- What the task asks:
Go through the entries and copy every line that has the string "como" in it.
Data excerpts START
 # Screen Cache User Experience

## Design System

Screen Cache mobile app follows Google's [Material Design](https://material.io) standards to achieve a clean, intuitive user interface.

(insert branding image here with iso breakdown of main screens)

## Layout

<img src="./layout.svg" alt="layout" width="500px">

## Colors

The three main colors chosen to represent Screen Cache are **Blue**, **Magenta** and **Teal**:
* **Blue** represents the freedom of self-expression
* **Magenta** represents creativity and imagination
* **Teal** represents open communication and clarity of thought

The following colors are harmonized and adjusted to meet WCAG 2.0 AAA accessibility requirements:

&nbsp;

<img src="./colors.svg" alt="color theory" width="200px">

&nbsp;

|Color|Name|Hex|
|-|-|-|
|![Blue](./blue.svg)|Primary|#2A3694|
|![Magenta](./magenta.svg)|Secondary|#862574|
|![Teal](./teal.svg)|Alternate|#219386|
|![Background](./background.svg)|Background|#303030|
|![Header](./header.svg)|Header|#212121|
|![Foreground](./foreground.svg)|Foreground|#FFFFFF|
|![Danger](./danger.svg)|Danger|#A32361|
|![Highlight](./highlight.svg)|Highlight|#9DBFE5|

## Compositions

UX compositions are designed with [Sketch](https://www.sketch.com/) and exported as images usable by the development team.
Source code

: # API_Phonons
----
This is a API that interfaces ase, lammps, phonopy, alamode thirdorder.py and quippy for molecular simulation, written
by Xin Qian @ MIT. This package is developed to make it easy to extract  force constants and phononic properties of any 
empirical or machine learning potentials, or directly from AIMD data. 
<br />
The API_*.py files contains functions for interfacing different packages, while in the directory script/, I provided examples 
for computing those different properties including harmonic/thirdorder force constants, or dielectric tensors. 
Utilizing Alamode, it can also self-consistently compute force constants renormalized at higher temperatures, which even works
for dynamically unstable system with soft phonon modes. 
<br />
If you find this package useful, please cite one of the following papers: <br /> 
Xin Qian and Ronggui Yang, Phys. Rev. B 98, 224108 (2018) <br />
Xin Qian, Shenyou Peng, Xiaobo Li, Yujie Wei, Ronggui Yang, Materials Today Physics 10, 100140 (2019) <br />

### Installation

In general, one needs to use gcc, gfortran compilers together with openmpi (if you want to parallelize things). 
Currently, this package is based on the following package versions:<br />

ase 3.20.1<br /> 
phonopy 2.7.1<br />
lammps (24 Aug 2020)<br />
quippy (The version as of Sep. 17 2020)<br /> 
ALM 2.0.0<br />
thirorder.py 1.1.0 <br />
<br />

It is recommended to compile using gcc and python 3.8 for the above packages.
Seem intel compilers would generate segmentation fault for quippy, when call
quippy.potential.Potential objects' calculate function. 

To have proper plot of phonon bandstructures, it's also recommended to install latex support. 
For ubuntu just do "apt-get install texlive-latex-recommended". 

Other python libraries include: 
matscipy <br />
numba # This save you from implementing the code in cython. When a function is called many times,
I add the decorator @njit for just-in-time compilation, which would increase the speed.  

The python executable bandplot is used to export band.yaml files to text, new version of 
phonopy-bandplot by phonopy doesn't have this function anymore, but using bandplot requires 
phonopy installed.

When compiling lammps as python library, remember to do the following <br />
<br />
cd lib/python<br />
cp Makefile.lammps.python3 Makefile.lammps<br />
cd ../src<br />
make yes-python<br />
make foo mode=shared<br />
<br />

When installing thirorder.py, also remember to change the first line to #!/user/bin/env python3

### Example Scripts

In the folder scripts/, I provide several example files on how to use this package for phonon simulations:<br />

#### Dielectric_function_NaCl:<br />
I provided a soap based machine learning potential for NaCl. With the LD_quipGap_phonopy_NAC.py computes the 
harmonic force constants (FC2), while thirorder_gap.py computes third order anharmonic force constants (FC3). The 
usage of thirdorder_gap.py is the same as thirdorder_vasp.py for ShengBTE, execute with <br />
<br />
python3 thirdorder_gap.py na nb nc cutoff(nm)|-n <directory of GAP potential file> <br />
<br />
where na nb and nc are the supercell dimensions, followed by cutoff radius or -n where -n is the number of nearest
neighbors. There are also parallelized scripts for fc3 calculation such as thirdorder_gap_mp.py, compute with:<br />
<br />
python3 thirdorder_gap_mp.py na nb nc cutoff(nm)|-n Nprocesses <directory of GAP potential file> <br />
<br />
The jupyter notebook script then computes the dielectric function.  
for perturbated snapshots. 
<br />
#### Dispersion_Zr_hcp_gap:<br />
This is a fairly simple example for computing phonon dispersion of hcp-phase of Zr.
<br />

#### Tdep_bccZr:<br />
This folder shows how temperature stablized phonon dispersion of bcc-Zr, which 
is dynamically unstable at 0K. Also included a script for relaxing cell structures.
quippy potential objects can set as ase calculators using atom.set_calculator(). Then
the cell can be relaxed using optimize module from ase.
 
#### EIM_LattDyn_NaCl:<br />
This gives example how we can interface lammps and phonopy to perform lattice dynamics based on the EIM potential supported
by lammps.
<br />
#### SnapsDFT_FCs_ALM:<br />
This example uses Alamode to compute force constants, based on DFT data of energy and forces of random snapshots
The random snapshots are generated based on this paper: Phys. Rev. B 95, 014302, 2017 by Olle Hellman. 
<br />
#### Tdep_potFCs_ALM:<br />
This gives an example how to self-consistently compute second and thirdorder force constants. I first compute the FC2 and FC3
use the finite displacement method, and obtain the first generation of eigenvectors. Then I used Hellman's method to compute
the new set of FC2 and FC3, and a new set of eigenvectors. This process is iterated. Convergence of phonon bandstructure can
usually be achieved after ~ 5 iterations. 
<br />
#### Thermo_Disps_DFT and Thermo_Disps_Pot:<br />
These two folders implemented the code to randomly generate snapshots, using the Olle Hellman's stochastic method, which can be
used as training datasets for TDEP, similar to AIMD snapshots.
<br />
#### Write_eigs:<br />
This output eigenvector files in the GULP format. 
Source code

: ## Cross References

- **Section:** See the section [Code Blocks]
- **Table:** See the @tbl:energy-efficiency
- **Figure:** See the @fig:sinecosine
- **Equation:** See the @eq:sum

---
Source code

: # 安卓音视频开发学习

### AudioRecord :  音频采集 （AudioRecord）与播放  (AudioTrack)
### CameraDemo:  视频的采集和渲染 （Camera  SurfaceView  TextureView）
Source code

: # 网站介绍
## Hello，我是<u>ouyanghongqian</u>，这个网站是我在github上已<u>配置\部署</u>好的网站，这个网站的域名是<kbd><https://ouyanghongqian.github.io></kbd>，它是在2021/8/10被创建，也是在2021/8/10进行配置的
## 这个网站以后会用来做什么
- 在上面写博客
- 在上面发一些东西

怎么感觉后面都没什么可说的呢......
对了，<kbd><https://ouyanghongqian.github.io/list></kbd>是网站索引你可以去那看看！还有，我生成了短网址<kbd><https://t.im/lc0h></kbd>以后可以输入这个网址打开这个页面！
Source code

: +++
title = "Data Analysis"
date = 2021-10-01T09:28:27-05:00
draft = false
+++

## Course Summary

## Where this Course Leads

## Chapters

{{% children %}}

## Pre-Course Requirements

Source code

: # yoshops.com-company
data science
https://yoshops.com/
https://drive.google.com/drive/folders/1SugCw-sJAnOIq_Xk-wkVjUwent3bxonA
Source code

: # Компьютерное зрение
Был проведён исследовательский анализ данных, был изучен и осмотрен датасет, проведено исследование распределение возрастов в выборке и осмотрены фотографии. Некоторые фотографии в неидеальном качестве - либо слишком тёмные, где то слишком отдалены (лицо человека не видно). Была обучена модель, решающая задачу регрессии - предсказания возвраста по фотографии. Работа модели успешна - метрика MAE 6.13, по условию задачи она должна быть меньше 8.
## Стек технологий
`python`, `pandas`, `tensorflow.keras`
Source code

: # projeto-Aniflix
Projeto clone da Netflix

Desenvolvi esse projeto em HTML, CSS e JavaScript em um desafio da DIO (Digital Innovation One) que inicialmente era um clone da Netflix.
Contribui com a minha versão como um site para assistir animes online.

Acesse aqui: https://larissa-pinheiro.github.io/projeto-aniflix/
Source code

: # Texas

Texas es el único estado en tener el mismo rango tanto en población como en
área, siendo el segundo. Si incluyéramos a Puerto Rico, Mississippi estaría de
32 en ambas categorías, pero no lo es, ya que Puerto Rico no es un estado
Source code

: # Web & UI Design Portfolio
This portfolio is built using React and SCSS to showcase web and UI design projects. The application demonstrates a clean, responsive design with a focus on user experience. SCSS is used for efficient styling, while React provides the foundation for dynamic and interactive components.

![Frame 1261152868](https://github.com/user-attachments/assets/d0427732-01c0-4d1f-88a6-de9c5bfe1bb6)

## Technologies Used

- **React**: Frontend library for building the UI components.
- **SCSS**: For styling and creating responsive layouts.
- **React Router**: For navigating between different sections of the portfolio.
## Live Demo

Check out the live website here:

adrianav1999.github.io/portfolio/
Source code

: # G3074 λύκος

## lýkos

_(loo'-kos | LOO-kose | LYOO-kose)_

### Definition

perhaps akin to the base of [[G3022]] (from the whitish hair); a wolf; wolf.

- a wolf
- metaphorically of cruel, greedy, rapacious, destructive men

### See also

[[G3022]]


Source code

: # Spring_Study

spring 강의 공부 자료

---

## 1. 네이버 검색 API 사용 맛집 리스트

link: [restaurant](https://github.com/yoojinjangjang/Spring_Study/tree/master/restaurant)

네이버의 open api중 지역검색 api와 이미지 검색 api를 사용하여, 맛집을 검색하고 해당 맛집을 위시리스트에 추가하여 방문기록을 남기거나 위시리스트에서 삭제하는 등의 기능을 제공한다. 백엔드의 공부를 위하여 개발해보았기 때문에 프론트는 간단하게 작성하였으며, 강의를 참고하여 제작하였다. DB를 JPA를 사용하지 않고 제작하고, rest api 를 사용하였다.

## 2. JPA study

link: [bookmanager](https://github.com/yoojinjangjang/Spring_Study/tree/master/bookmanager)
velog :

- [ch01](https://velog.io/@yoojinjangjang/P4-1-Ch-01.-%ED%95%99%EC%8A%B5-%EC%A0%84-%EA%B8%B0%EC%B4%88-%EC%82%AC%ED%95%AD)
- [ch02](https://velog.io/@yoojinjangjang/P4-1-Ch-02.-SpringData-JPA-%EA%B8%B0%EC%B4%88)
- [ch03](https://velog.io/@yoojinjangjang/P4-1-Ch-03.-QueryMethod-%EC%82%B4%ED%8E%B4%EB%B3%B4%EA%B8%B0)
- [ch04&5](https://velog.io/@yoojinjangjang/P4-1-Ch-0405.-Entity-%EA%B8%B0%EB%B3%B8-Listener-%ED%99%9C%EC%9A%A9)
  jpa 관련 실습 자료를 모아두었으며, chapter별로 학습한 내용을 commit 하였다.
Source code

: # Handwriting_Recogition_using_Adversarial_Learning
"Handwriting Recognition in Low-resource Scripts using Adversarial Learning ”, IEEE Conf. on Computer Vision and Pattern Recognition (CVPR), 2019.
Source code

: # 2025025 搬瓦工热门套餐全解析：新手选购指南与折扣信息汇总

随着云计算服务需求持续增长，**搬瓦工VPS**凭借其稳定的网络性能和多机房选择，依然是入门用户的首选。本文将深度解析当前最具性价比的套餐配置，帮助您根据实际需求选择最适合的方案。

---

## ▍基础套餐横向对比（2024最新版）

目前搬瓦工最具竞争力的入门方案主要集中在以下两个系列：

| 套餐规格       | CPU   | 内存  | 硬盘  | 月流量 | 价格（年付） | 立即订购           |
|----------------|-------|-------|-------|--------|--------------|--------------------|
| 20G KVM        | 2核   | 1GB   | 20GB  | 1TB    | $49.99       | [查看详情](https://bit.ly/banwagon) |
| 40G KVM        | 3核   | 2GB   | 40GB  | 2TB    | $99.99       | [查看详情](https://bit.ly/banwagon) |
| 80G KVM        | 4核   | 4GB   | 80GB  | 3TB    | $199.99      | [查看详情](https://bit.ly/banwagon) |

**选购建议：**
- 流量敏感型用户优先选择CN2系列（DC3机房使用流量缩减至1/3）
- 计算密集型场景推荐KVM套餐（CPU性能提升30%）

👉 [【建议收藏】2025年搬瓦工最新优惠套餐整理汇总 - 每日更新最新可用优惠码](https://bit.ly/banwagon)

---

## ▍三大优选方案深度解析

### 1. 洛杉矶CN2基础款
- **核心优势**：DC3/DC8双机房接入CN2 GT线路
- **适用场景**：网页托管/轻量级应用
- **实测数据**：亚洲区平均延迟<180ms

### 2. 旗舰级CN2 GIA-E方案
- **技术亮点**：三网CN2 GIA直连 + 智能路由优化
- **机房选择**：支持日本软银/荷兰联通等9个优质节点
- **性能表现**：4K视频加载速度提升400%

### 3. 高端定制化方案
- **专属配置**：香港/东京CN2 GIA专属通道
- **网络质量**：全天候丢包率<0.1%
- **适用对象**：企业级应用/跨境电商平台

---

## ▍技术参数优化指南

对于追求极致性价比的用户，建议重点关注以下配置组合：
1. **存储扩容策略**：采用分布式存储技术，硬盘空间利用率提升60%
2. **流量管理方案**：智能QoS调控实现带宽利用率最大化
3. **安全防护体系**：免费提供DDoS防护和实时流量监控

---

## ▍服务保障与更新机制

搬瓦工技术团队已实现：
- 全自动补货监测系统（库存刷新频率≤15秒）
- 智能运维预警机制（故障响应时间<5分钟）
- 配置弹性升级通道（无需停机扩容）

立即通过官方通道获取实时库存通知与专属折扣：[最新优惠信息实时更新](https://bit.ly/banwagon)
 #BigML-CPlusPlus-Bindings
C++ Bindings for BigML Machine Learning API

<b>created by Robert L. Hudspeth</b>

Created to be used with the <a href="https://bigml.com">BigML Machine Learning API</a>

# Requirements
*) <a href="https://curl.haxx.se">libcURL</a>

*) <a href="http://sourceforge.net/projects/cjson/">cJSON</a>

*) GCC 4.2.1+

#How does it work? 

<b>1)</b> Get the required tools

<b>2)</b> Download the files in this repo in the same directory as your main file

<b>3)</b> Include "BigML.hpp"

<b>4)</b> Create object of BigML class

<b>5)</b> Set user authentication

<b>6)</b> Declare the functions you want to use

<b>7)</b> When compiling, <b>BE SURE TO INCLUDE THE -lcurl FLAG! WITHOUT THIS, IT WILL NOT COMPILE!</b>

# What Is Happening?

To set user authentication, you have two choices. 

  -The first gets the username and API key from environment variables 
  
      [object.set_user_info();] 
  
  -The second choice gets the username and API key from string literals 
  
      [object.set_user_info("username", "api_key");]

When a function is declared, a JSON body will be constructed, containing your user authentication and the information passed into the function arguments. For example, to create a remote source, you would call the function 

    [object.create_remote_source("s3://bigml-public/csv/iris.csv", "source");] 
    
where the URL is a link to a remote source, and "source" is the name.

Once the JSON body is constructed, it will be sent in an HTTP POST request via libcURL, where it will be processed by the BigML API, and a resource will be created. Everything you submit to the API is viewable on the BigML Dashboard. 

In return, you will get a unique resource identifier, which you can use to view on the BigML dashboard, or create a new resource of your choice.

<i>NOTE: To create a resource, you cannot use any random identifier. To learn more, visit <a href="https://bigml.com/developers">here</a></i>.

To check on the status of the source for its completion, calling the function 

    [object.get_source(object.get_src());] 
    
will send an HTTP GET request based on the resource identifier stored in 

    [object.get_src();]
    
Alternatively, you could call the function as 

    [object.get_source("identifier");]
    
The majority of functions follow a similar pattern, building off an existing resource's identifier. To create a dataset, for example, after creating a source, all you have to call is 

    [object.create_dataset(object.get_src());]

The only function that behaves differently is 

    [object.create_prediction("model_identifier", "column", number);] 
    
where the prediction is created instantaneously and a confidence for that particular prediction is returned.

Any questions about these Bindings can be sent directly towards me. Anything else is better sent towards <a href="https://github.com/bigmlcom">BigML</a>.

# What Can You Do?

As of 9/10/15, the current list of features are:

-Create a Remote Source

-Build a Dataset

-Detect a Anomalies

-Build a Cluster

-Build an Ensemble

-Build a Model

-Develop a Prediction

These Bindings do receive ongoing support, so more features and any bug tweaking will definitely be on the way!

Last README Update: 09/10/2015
Data excerpts END
- Answer space:
Contribui com a minha versão como um site para assistir animes online.
Texas es el único estado en tener el mismo rango tanto en población como en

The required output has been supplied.